De son côté, la CGT-pénitentiaire se satisfait d’une « revalorisation indiciaire importante pour les CPIP à l’échelle de la carrière », commente Samuel Aze, référent national des travailleurs sociaux. Au terme de la réforme, un agent pourra ainsi bénéficier de 31 points supplémentaires (143 euros bruts en plus d’après la valeur du point au 1er juillet) après trois ans d’ancienneté, et de 74 points (342 euros bruts) au bout de 26 ans, les gains étant moins élevés en milieu de carrière. L’organisation émet toutefois des réserves sur la mise en œuvre pratique de la réforme, puisqu’elle s’échelonnera sur une période de quatre années pleines. Les CPIP voient, en outre, leur durée de carrière allongée de trois ans.
Sur la redéfinition des missions des CPIP, également au cœur de la réforme, la CGT-pénitentiaire se satisfait d’avoir été entendue. Avec la CFDT-Interco, elle s’était élevée contre la scission entre le champ pénal et criminologique – sur lequel les CPIP doivent se recentrer – et celui du travail social. « Au fur et à mesure des comités techniques paritaires, nous avons proposé et obtenu des amendements visant à garder un ancrage des missions des CPIP ? dans le travail social, à nos yeux important en termes de valeurs et de positionnement par rapport aux publics et à l’institution », explique Samuel Aze. Ainsi, à côté de l’exécution de la peine et de la prévention de la récidive, le décret reconnaît aux CPIP, notamment, une expertise en matière d’« accompagnement socio-éducatif ».
Pour les syndicats, reste néanmoins en suspens la question du devenir des assistants de service social (près de 10 % des quelque 3 000 personnels d’insertion et de probation).
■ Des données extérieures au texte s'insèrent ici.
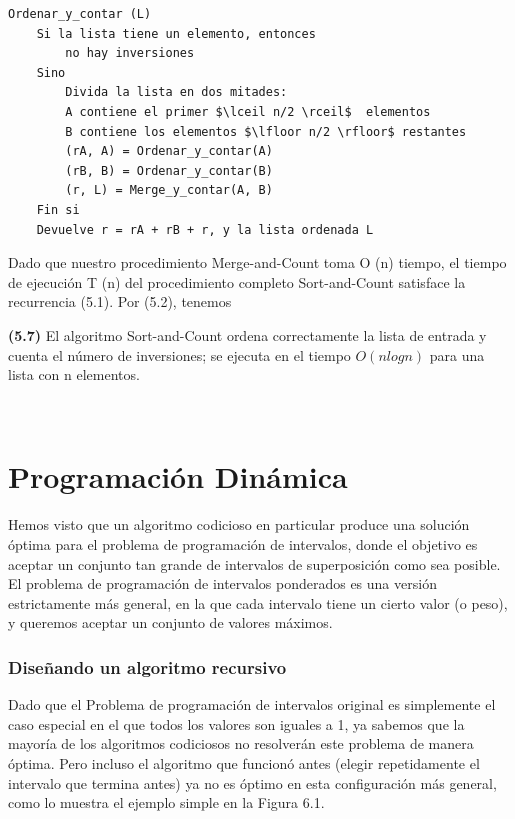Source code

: \documentclass[a4paper, 12pt]{book}
\theoremstyle{dotless}
\begin{document}
\begin{lstlisting}
Ordenar_y_contar (L)
    Si la lista tiene un elemento, entonces
        no hay inversiones
    Sino
        Divida la lista en dos mitades:
        A contiene el primer $\lceil n/2 \rceil$  elementos
        B contiene los elementos $\lfloor n/2 \rfloor$ restantes
        (rA, A) = Ordenar_y_contar(A)
        (rB, B) = Ordenar_y_contar(B)
        (r, L) = Merge_y_contar(A, B)
    Fin si
    Devuelve r = rA + rB + r, y la lista ordenada L
\end{lstlisting}

Dado que nuestro procedimiento Merge-and-Count toma O (n) tiempo, el tiempo de ejecución T (n) del procedimiento completo Sort-and-Count satisface la recurrencia (5.1). Por (5.2), tenemos\\


\colorbox{mygray}{\parbox{15cm}{
\textbf{(5.7)} El algoritmo Sort-and-Count ordena correctamente la lista de entrada y cuenta el número de inversiones; se ejecuta en el tiempo $O (n log n)$ para una lista con n elementos.}}\\

\newpage

\chapter{Programación Dinámica}

Hemos visto que un algoritmo codicioso en particular produce una solución óptima para el problema de programación de intervalos, donde el objetivo es aceptar un conjunto tan grande de intervalos de superposición como sea posible. El problema de programación de intervalos ponderados es una versión estrictamente más general, en la que cada intervalo tiene un cierto valor (o peso), y queremos aceptar un conjunto de valores máximos.\\

\subsection{Diseñando un algoritmo recursivo}

Dado que el Problema de programación de intervalos original es simplemente el caso especial en el que todos los valores son iguales a 1, ya sabemos que la mayoría de los algoritmos codiciosos no resolverán este problema de manera óptima. Pero incluso el algoritmo que funcionó antes (elegir repetidamente el intervalo que termina antes) ya no es óptimo en esta configuración más general, como lo muestra el ejemplo simple en la Figura 6.1.\\
\end{document}
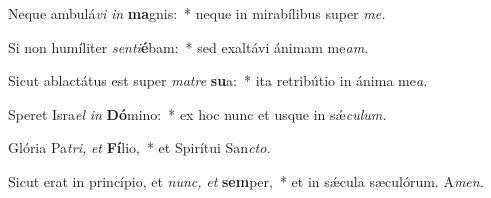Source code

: \item Neque ambulá\textit{vi} \textit{in} \textbf{ma}gnis:~* neque in mirabílibus super \textit{me.}
\item Si non humíliter \textit{senti}\textbf{é}bam:~* sed exaltávi ánimam me\tinyhspace\textit{am.}
\item Sicut ablactátus est super \textit{matre} \textbf{su}a:~* ita retribútio in ánima me\tinyhspace\textit{a.}
\item Speret Isra\tinyhspace\textit{el} \textit{in} \textbf{Dó}mino:~* ex hoc nunc et usque in sǽ\tinyhspace\textit{culum.}
\item Glória Pa\tinyhspace\textit{tri,} \textit{et} \textbf{Fí}lio,~* et Spirítui San\tinyhspace\textit{cto.}
\item Sicut erat in princípio, et \textit{nunc,} \textit{et} \textbf{sem}per,~* et in sǽcula sæculórum. A\textit{men.}
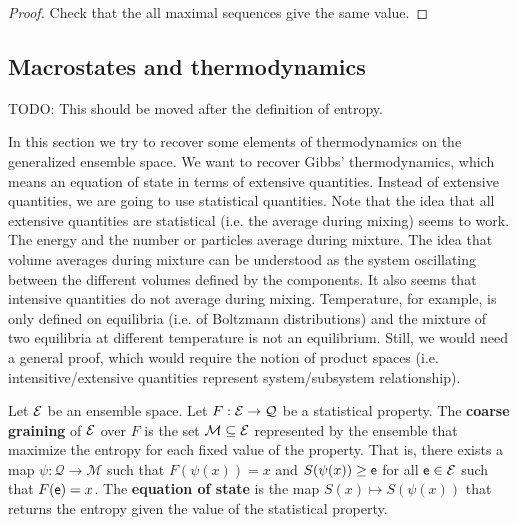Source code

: 
\begin{proof}
	Check that the all maximal sequences give the same value.
\end{proof}

\subsection{Macrostates and thermodynamics}

TODO: This should be moved after the definition of entropy.

In this section we try to recover some elements of thermodynamics on the generalized ensemble space. We want to recover Gibbs' thermodynamics, which means an equation of state in terms of extensive quantities. Instead of extensive quantities, we are going to use statistical quantities. Note that the idea that all extensive quantities are statistical (i.e. the average during mixing) seems to work. The energy and the number or particles average during mixture. The idea that volume averages during mixture can be understood as the system oscillating between the different volumes defined by the components. It also seems that intensive quantities do not average during mixing. Temperature, for example, is only defined on equilibria (i.e. of Boltzmann distributions) and the mixture of two equilibria at different temperature is not an equilibrium. Still, we would need a general proof, which would require the notion of product spaces (i.e. intensitive/extensive quantities represent system/subsystem relationship).

\begin{defn}
	Let $\mathcal{E}$ be an ensemble space. Let $F : \mathcal{E} \to \mathcal{Q}$ be a statistical property. The \textbf{coarse graining} of $\mathcal{E}$ over $F$ is the set $\mathcal{M} \subseteq \mathcal{E}$ represented by the ensemble that maximize the entropy for each fixed value of the property. That is, there exists a map $\psi : \mathcal{Q} \to \mathcal{M}$ such that $F(\psi(x)) = x$ and $S(\psi(x)) \geq \mathsf{e}$ for all $\mathsf{e} \in \mathcal{E}$ such that $F(\mathsf{e}) = x$. The \textbf{equation of state} is the map $S(x) \mapsto S(\psi(x))$ that returns the entropy given the value of the statistical property.
\end{defn}

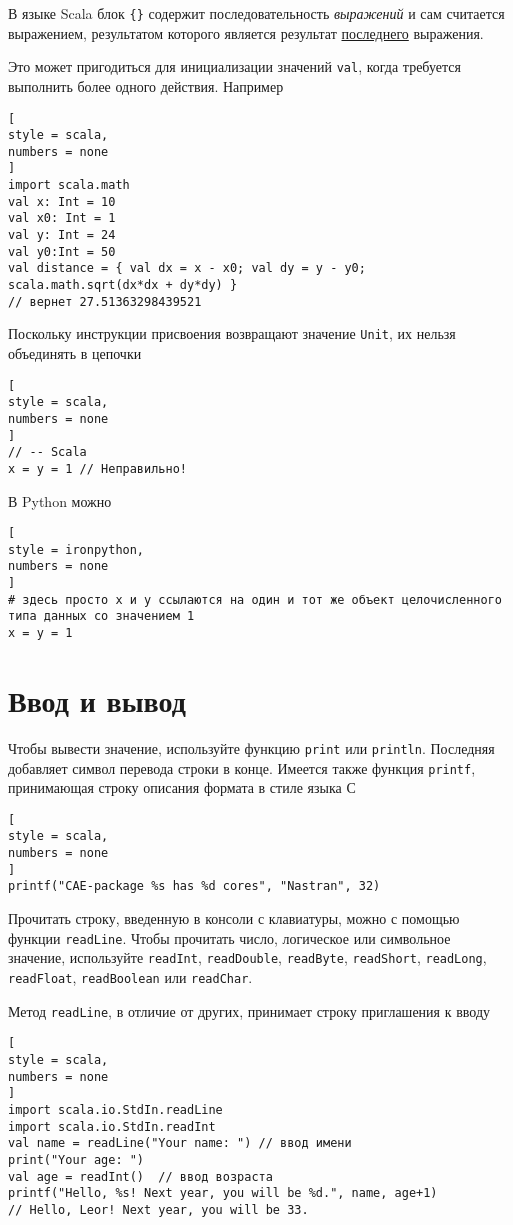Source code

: \documentclass[%
	11pt,
	a4paper,
	utf8,
		]{article}
\begin{document}
В языке Scala блок \verb|{}| содержит последовательность \emph{выражений} и сам считается выражением, результатом которого является результат \underline{последнего} выражения.

Это может пригодиться для инициализации значений \texttt{val}, когда требуется выполнить более одного действия. Например
\begin{lstlisting}[
style = scala,
numbers = none
]
import scala.math
val x: Int = 10
val x0: Int = 1
val y: Int = 24
val y0:Int = 50
val distance = { val dx = x - x0; val dy = y - y0; scala.math.sqrt(dx*dx + dy*dy) }
// вернет 27.51363298439521
\end{lstlisting}

Поскольку инструкции присвоения возвращают значение \texttt{Unit}, их нельзя объединять в цепочки
\begin{lstlisting}[
style = scala,
numbers = none
]
// -- Scala
x = y = 1 // Неправильно!
\end{lstlisting}

В Python можно
\begin{lstlisting}[
style = ironpython,
numbers = none
]
# здесь просто x и y ссылаются на один и тот же объект целочисленного типа данных со значением 1
x = y = 1
\end{lstlisting}

\section{Ввод и вывод}

Чтобы вывести значение, используйте функцию \texttt{print} или \texttt{println}. Последняя добавляет символ перевода строки в конце. Имеется также функция \texttt{printf}, принимающая строку описания формата в стиле языка С
\begin{lstlisting}[
style = scala,
numbers = none
]
printf("CAE-package %s has %d cores", "Nastran", 32)
\end{lstlisting}

Прочитать строку, введенную в консоли с клавиатуры, можно с помощью функции \texttt{readLine}. Чтобы прочитать число, логическое или символьное значение, используйте \texttt{readInt}, \texttt{readDouble}, \texttt{readByte}, \texttt{readShort}, \texttt{readLong}, \texttt{readFloat}, \texttt{readBoolean} или \texttt{readChar}.

Метод \texttt{readLine}, в отличие от других, принимает строку приглашения к вводу
\begin{lstlisting}[
style = scala,
numbers = none
]
import scala.io.StdIn.readLine
import scala.io.StdIn.readInt
val name = readLine("Your name: ") // ввод имени
print("Your age: ")
val age = readInt()  // ввод возраста
printf("Hello, %s! Next year, you will be %d.", name, age+1)
// Hello, Leor! Next year, you will be 33.
\end{lstlisting}
\end{document}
Deux options leur sont ouvertes : leur intégration dans le nouveau corps des CPIP ou leur maintien dans leur statut, sachant que le protocole d’accord de 2009 prévoyait la création d’équipes pluridisciplinaires dans les SPIP, comprenant notamment des travailleurs sociaux. Mais ce projet reste encore flou, jugent les syndicats, qui doivent prochainement s’en entretenir avec l’administration pénitentiaire.